▶ **AIM OF THE EXERCISE**:
Please report each line in the material below that includes "loader".
- Opening Delimiter -
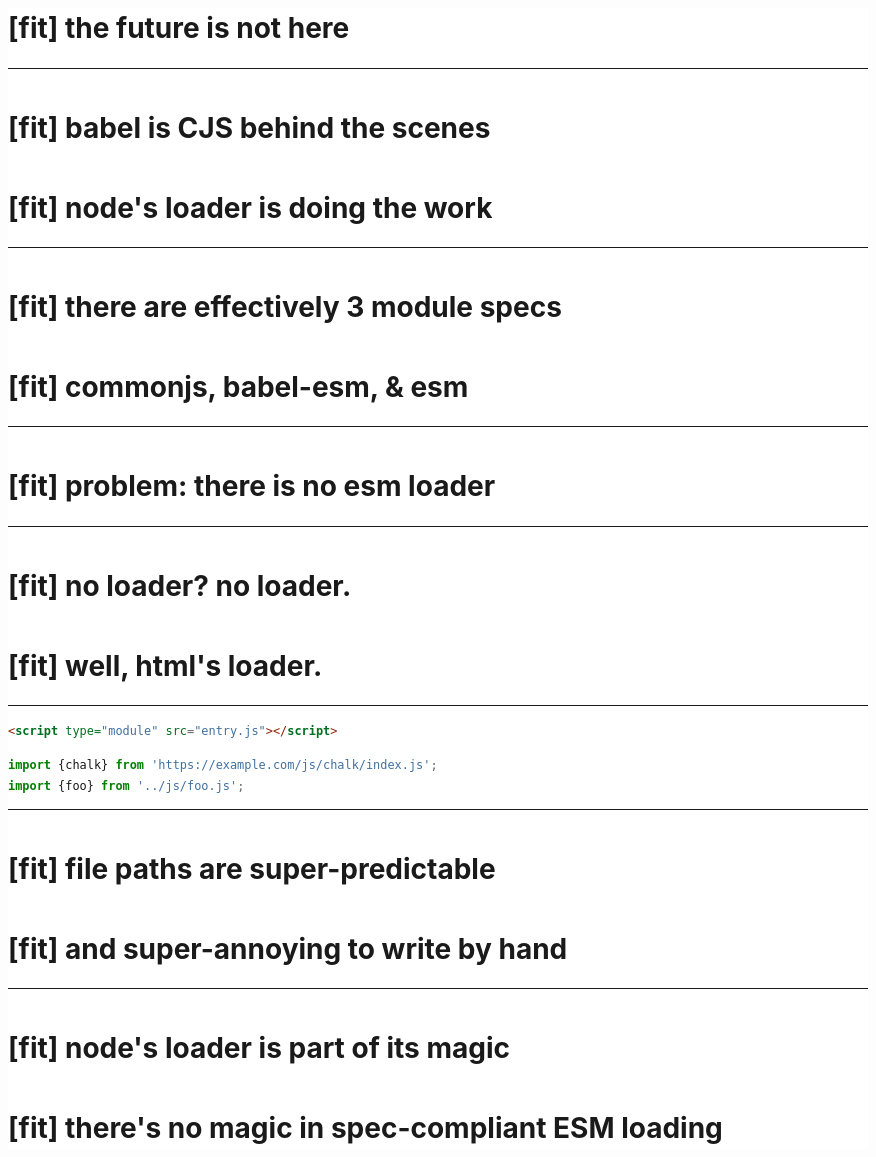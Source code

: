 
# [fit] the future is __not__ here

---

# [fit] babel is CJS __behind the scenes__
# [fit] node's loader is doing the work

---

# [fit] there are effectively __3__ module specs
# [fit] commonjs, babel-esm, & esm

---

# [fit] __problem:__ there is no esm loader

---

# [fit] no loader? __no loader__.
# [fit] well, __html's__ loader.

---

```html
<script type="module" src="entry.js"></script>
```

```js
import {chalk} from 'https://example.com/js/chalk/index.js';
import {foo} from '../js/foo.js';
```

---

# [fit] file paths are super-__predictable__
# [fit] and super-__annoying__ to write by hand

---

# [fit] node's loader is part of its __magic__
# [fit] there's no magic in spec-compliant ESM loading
- Closing Delimiter -
▶ **TASK RESULT**:
# [fit] node's loader is doing the work
# [fit] __problem:__ there is no esm loader
# [fit] no loader? __no loader__.
# [fit] well, __html's__ loader.
# [fit] node's loader is part of its __magic__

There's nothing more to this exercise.